# Will you know if you hit something?



## H.awkeyeM.att

I get out of my car and I see two little dents and several scratches on the right side of my car, I don't think they were there before. My mind flashes back to pulling forward out of the school parking spot, I remember turning a *tad* early and I thought I was still able to clear everything. I did see some serious damage on the car next to me in the mirror but I figured it was from a previous accident. I would have felt or heard something if I actually hit the car, right?

I'm freaking out now. :afr Am I paranoid, or a potential hit-and-runner?


----------



## nubly

those darn parked cars always get in the way dont they?

when i was younger, i had one of those parked cars hit me


----------



## ericj

I've been hit in parking lots a number of times. You might've been a victim instead... This is why I now drive a very uncool car that I don't care about that much.

You would hear and feel it if you hit another car.


----------



## Lonelyguy

I've seen enough vehicles crunched in parking lots that whenever I drive one of my nicer vehicles I usually park far away from the entrance. I've actually witnessed it a few times, usually an elderly driver with a white knuckle grip on the steering wheel who's looking straight ahead while backing up. Even the screeching sound of sheet metal isnt enough to stop them, usually it takes someone yelling and waving their arms to get the driver's attention and by that time the damage has already been done. My parents have picked up some nasty door dings by careless drivers who park too close and fling their door open.


----------



## ericj

I have a great door story: Just after buying my first car (5 days), I went to the store with my mother. She waited in the car and while I was inside (minutes), someone drove up, slammed their door hard against my car (leaving a crease, pinning mom inside), then when they couldn't pull it hard enough to close it, they started their car again, then drove to get it loose, leaving another scrape. They didn't stop, just drove away, but mom got the license plate number and called the police. Not sure what happened next, because they confirmed there was white paint on her door and maroon paint on my car, but they wouldn't disclose who it was or provide any insurance information. The damage was nearly 2k to fix on my brand-new full coverage insurance (with my $500 deductible) that I just started (which was already freaky expensive because I was only 17)... That one isn't the greatest story, though - The best one was a snowy day when I parked my car in a few parking lots and someone left a huge dent in the rear-right quarter panel. I didn't even see it until I got home that night, so I couldn't even tell them where it happened. That one was a similar repair price...


----------



## FairleighCalm

^Jeez, people are just horrible sometimes.


----------



## WineKitty

If you hit a car, you definitely know it.


----------



## millenniumman75

You'd know it.

I drove a dark green Metro and somebody hit me with a tan car. There was a scrape involving tan paint on the bottom side of my door. I haven't parked in that area since! (close to three years now!)


----------



## copper

Lonelyguy said:


> I've seen enough vehicles crunched in parking lots that whenever I drive one of my nicer vehicles I usually park far away from the entrance.

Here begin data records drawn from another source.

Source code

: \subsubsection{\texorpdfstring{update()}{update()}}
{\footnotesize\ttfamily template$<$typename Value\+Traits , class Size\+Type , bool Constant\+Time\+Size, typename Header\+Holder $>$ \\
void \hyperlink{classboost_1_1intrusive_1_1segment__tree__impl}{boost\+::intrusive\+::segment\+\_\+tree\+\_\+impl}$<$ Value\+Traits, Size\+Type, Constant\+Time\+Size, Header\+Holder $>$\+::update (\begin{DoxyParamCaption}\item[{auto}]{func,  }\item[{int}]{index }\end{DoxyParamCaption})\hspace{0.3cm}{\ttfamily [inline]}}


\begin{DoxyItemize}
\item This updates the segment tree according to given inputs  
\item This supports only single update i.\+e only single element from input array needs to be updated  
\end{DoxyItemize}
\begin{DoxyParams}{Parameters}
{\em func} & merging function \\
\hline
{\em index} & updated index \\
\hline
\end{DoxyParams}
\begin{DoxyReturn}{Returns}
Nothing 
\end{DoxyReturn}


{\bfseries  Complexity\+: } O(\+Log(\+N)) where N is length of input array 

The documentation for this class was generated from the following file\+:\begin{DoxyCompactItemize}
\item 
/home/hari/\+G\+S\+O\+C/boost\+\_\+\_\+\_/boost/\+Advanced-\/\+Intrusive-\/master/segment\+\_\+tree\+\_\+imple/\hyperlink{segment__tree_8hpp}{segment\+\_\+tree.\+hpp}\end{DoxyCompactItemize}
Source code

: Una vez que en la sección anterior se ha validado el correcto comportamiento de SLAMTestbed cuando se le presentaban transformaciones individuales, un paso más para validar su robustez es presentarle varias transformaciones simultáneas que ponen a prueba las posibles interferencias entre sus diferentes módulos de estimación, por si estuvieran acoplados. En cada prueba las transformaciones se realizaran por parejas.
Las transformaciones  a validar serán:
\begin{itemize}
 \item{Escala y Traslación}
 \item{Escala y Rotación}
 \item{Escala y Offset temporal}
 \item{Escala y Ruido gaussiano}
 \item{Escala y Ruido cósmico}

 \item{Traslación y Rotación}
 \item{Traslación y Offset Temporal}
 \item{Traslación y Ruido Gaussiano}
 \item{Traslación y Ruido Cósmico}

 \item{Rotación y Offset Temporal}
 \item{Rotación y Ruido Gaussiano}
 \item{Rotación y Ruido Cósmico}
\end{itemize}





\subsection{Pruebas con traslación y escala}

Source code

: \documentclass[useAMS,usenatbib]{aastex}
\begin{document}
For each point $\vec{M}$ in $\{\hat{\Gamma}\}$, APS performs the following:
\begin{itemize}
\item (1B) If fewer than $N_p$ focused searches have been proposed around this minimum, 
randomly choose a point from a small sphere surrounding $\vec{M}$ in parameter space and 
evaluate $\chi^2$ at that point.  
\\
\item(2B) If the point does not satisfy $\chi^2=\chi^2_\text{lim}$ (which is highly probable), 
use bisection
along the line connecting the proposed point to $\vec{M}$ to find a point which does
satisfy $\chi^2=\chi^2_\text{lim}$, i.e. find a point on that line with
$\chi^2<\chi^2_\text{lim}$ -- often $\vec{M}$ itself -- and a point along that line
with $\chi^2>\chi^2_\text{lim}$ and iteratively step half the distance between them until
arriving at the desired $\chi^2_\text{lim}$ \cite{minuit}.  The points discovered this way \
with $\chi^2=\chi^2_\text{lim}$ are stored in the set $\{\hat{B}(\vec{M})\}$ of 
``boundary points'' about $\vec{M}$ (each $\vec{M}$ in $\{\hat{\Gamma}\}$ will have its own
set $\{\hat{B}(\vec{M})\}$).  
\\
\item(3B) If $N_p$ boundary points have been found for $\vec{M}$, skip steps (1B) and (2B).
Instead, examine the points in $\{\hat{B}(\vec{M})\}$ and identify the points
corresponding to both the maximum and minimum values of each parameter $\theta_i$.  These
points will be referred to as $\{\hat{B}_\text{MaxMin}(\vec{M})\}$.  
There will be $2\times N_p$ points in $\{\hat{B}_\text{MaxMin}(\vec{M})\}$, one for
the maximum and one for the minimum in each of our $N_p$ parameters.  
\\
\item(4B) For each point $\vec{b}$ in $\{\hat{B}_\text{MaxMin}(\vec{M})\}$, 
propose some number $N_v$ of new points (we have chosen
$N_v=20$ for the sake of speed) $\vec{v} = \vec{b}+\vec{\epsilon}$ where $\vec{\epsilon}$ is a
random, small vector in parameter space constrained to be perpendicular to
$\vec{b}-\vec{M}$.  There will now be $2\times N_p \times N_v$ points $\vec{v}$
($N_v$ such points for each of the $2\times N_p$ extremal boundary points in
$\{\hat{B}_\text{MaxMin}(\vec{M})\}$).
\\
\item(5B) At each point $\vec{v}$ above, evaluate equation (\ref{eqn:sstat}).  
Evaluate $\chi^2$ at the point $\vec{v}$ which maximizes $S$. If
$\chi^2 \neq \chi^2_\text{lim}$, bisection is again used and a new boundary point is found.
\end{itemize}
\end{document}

I also park a long ways away from any building. But it always seems some prick will always park right next to me.


----------



## David1976

After getting my car's front bumper fixed after someone went through a stop sign and hit me... someone in a parking lot hit the same bumper... and of course it being plastic has a small crack now... my mother just got a brand new car and someone opened their door into her door while she was in traffic... the guy was a real loser... thankfully she has a crossover type suv with a rubber type panel on the bottom half of the door... so it didn't leave anything that bad..
Im college my entire driver's side was dented in by someone in the parking lot.. no note and no one saw it happen...


----------



## Jocelyn

Go Hawkeyes! 
Just had to say that. I was born in Iowa.


----------



## millenniumman75

:lol


----------